Version (include the output of istioctl version --remote and kubectl version --short and helm version if you used Helm)

Istio:

client version: 1.5.7                                                                                                                                                                                                                           cluster-local-gateway version:                                                                                                                                                                                                                  ingressgateway version: 1.5.7                                                                                                                                                                                                                   pilot version: 1.5.7                                                                                                                                                                                                                            data plane version: 1.5.7 (16 proxies) 

Kubernetes:

Client Version: v1.16.4
Server Version: v1.16.15

How was Istio installed?

profile.yaml

Environment where bug was observed (cloud vendor, OS, etc)

Minikube

Activity

lambdai

lambdai commented on Dec 16, 2020

@lambdai
Contributor

Thank you for the description!

Due to the traffic capture, the ultimate tcp connection to the service application is established by the proxy(envoy), so the peer ip seen by the service application can never be the client pod ip anyway.

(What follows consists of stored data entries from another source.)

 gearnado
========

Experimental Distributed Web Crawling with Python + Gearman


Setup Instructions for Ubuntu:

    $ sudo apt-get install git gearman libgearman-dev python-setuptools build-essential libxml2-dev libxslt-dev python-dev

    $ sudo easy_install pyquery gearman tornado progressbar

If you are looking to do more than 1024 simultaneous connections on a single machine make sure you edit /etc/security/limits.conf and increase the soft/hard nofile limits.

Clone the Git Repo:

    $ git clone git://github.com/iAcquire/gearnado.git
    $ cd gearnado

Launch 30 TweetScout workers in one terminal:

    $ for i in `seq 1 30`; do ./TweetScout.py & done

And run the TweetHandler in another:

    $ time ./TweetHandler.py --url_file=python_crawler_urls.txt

Currently the only way to obtain the original client pod ip is to bypass the capture.
I can add the document somewhere in the wiki or FAQ

self-assigned this
on Dec 16, 2020
yanniszark

yanniszark commented on Dec 16, 2020

@yanniszark
Author

@lambdai thanks for your answer! But I don't think it explains the reason for choosing that address.

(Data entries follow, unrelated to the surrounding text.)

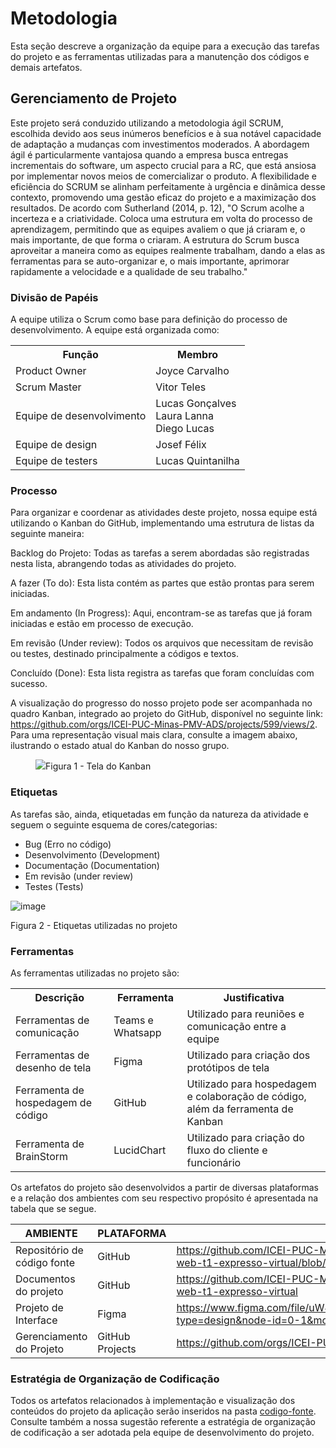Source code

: 
# Metodologia

Esta seção descreve a organização da equipe para a execução das tarefas do projeto e as ferramentas utilizadas para a manutenção dos códigos e demais artefatos.


## Gerenciamento de Projeto

Este projeto será conduzido utilizando a metodologia ágil SCRUM, escolhida devido aos seus inúmeros benefícios e à sua notável capacidade de adaptação a mudanças com investimentos moderados. A abordagem ágil é particularmente vantajosa quando a empresa busca entregas incrementais do software, um aspecto crucial para a RC, que está ansiosa por implementar novos meios de comercializar o produto. A flexibilidade e eficiência do SCRUM se alinham perfeitamente à urgência e dinâmica desse contexto, promovendo uma gestão eficaz do projeto e a maximização dos resultados.
De acordo com Sutherland (2014, p. 12), "O Scrum acolhe a incerteza e a criatividade. Coloca uma estrutura em volta do processo de aprendizagem, permitindo que as equipes avaliem o que já criaram e, o mais importante, de
que forma o criaram. A estrutura do Scrum busca aproveitar a maneira como as equipes realmente trabalham, dando a elas as ferramentas para se auto-organizar e, o mais importante, aprimorar rapidamente a velocidade e a qualidade de seu trabalho."

### Divisão de Papéis

A equipe utiliza o Scrum como base para definição do processo de desenvolvimento.
A equipe está organizada como:

 <table>
<!-- Cabeçalho da tabela - Funções -->
 <tr>
  <th>Função</th>
  <th>Membro</th> 
 </tr>
 
<!-- Corpo da tabela - Membros -->
<tr>
 
 <tr>
  <td>Product Owner</td>
  <td>Joyce Carvalho</td>
 </tr>
 
 <tr>
  <td>Scrum Master</td>
  <td>Vitor Teles</td>
 </tr>
 
 <tr>
  <td>Equipe de desenvolvimento</td>
  <td>Lucas Gonçalves <br/> Laura Lanna <br/> Diego Lucas</td>
 </tr>
 
 <tr>
  <td>Equipe de design</td>
  <td>Josef Félix</td>
 </tr>

 <tr>
  <td>Equipe de testers</td>
  <td>Lucas Quintanilha</td>
 </tr>
 
</tr>
 
</table>

### Processo

Para organizar e coordenar as atividades deste projeto, nossa equipe está utilizando o Kanban do GitHub, implementando uma estrutura de listas da seguinte maneira:

Backlog do Projeto: Todas as tarefas a serem abordadas são registradas nesta lista, abrangendo todas as atividades do projeto.

A fazer (To do): Esta lista contém as partes que estão prontas para serem iniciadas.

Em andamento (In Progress): Aqui, encontram-se as tarefas que já foram iniciadas e estão em processo de execução.

Em revisão (Under review): Todos os arquivos que necessitam de revisão ou testes, destinado principalmente a códigos e textos. 

Concluído (Done): Esta lista registra as tarefas que foram concluídas com sucesso.

A visualização do progresso do nosso projeto pode ser acompanhada no quadro Kanban, integrado ao projeto do GitHub, disponível no seguinte link: https://github.com/orgs/ICEI-PUC-Minas-PMV-ADS/projects/599/views/2. Para uma representação visual mais clara, consulte a imagem abaixo, ilustrando o estado atual do Kanban do nosso grupo.

<figure> 
  <img src=https://github.com/ICEI-PUC-Minas-PMV-ADS/pmv-ads-2023-2-e1-proj-web-t1-expresso-virtual/assets/48792332/0b52814f-7d08-4f77-ab88-6541bdbf3e1e
    <figcaption>Figura 1 - Tela do Kanban</figcaption>
</figure>


### Etiquetas
<p>As tarefas são, ainda, etiquetadas em função da natureza da atividade e seguem o seguinte esquema de cores/categorias:</p>

<ul>
  <li>Bug (Erro no código)</li>
  <li>Desenvolvimento (Development)</li>
  <li>Documentação (Documentation)</li>
  <li>Em revisão (under review)</li>
  <li>Testes (Tests)</li>
</ul>


  ![image](https://github.com/ICEI-PUC-Minas-PMV-ADS/pmv-ads-2023-2-e1-proj-web-t1-expresso-virtual/assets/48792332/2811263e-981d-4d9d-8f04-87a096863f05)

 <figcaption>Figura 2 - Etiquetas utilizadas no projeto

  
### Ferramentas

As ferramentas utilizadas no projeto são:

 <table>
<!-- Cabeçalho da tabela - Ferramentas a serem utilizadas -->
 <tr>
  <th>Descrição</th>
  <th>Ferramenta</th>
  <th>Justificativa</th>
 </tr>
 
<!-- Corpo da tabela - Nome da ferramenta -->
<tr>
 
 <tr>
  <td>Ferramentas de comunicação</td>
  <td>Teams e Whatsapp</td>
  <td>Utilizado para reuniões e comunicação entre a equipe</td>
 </tr>
 
 <tr>
  <td>Ferramentas de desenho de tela</td>
  <td>Figma</td>
  <td>Utilizado para criação dos protótipos de tela</td>
 </tr>
 
 <tr>
  <td>Ferramenta de hospedagem de código</td>
  <td>GitHub</td>
  <td>Utilizado para hospedagem e colaboração de código, além da ferramenta de Kanban</td>
 </tr>
 
 <tr>
  <td>Ferramenta de BrainStorm</td>
  <td>LucidChart</td>
  <td>Utilizado para criação do fluxo do cliente e funcionário</td>
 </tr>
 
</tr>
 
</table>


Os artefatos do projeto são desenvolvidos a partir de diversas plataformas e a relação dos ambientes com seu respectivo propósito é apresentada na tabela que se segue.

| AMBIENTE                            | PLATAFORMA                         | LINK DE ACESSO                         |
|-------------------------------------|------------------------------------|----------------------------------------|
| Repositório de código fonte         | GitHub                             | https://github.com/ICEI-PUC-Minas-PMV-ADS/pmv-ads-2023-2-e1-proj-web-t1-expresso-virtual/blob/main/codigo-fonte/README.md |
| Documentos do projeto               | GitHub                             | https://github.com/ICEI-PUC-Minas-PMV-ADS/pmv-ads-2023-2-e1-proj-web-t1-expresso-virtual |
| Projeto de Interface                | Figma                              | https://www.figma.com/file/uW45RJRL3iWaQkEHZryKxE/RocketcoffeeUserFlow?type=design&node-id=0-1&mode=design |
| Gerenciamento do Projeto            | GitHub Projects                    | https://github.com/orgs/ICEI-PUC-Minas-PMV-ADS/projects/599 |


### Estratégia de Organização de Codificação 

Todos os artefatos relacionados à implementação e visualização dos conteúdos do projeto da aplicação serão inseridos na pasta [codigo-fonte](https://github.com/ICEI-PUC-Minas-PMV-ADS/pmv-ads-2023-2-e1-proj-web-t1-expresso-virtual/tree/main/codigo-fonte). Consulte também a nossa sugestão referente a estratégia de organização de codificação a ser adotada pela equipe de desenvolvimento do projeto.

Due to the traffic capture, the ultimate tcp connection to the service application is established by the proxy(envoy), so the peer ip seen by the service application can never be the client pod ip anyway.

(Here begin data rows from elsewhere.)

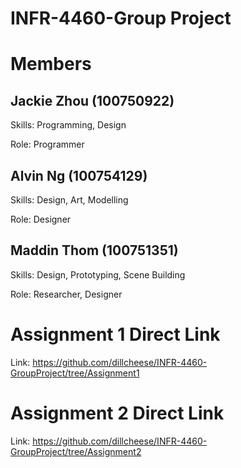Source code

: # INFR-4460-Group Project

# Members
## Jackie Zhou (100750922)
Skills: Programming, Design 

Role: Programmer

## Alvin Ng (100754129)
Skills: Design, Art, Modelling    

Role: Designer

## Maddin Thom (100751351)
Skills: Design, Prototyping, Scene Building

Role: Researcher, Designer


# Assignment 1 Direct Link
Link: https://github.com/dillcheese/INFR-4460-GroupProject/tree/Assignment1

# Assignment 2 Direct Link
Link: https://github.com/dillcheese/INFR-4460-GroupProject/tree/Assignment2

Agreed, because the TCP traffic is proxied, the server can't see the client's original address. But WHY choose 127.0.0.6? And why use 127.0.0.6 when proxying an undeclared port, but 127.0.0.1 when proxying a declared port?

To reproduce what I'm saying:

  1. Start a client and server Pod, along with a K8s service targetting the server port 8081.
  2. In the server Pod, start a netcat server on port 8081: nc -vlp 8081
  3. In the client Pod, start connect to <server_ip>:8081.
  4. In the server Pod, print the connections: ss -tunap. You'll see that Envoy binds to 127.0.0.1 for the sidecar<->server connection.
  5. Now, in the server Pod, start a netcat server on port 8082 (undeclared): nc -vlp 8082
  6. In the client Pod, start connect to <server_ip>:8082.
  7. In the server Pod, print the connections: ss -tunap. You'll see that Envoy binds to 127.0.0.6 for the sidecar<->server connection.

Why does this distinction exist? In the linked PR, @howardjohn claimed there was some complex logic at play but it seems it was never documented. @howardjohn perhaps you recall what it was?

lambdai

lambdai commented on Dec 16, 2020

@lambdai
Contributor

Agreed, because the TCP traffic is proxied, the server can't see the client's original address. But WHY choose 127.0.0.6? And why use 127.0.0.6 when proxying an undeclared port, but 127.0.0.1 when proxying a declared port?

127.0.0.6 is chosen since it is a legit and free local ipv4 address in linux ipv4 stack. And .6 slightly matches 15006. I admit there might be alternatives.

$ ip route show table local |grep 127.0.0.0
local 127.0.0.0/8 dev lo proto kernel scope host src 127.0.0.1 

why use 127.0.0.6 when proxying an undeclared port, but 127.0.0.1 when proxying a declared port?

Great experiment! The short answer is config simplifity.

There is some traffic that could lead to an infinite loop and there is traffic that won't cause an infinite loop.

The former traffic is the traffic hitting passthrough filter chain, which istio does not define service on that pod port with pod ip address. The 127.0.0.6 is used to mark the traffic as "inbound traffic" and will never hit outbound iptables rules.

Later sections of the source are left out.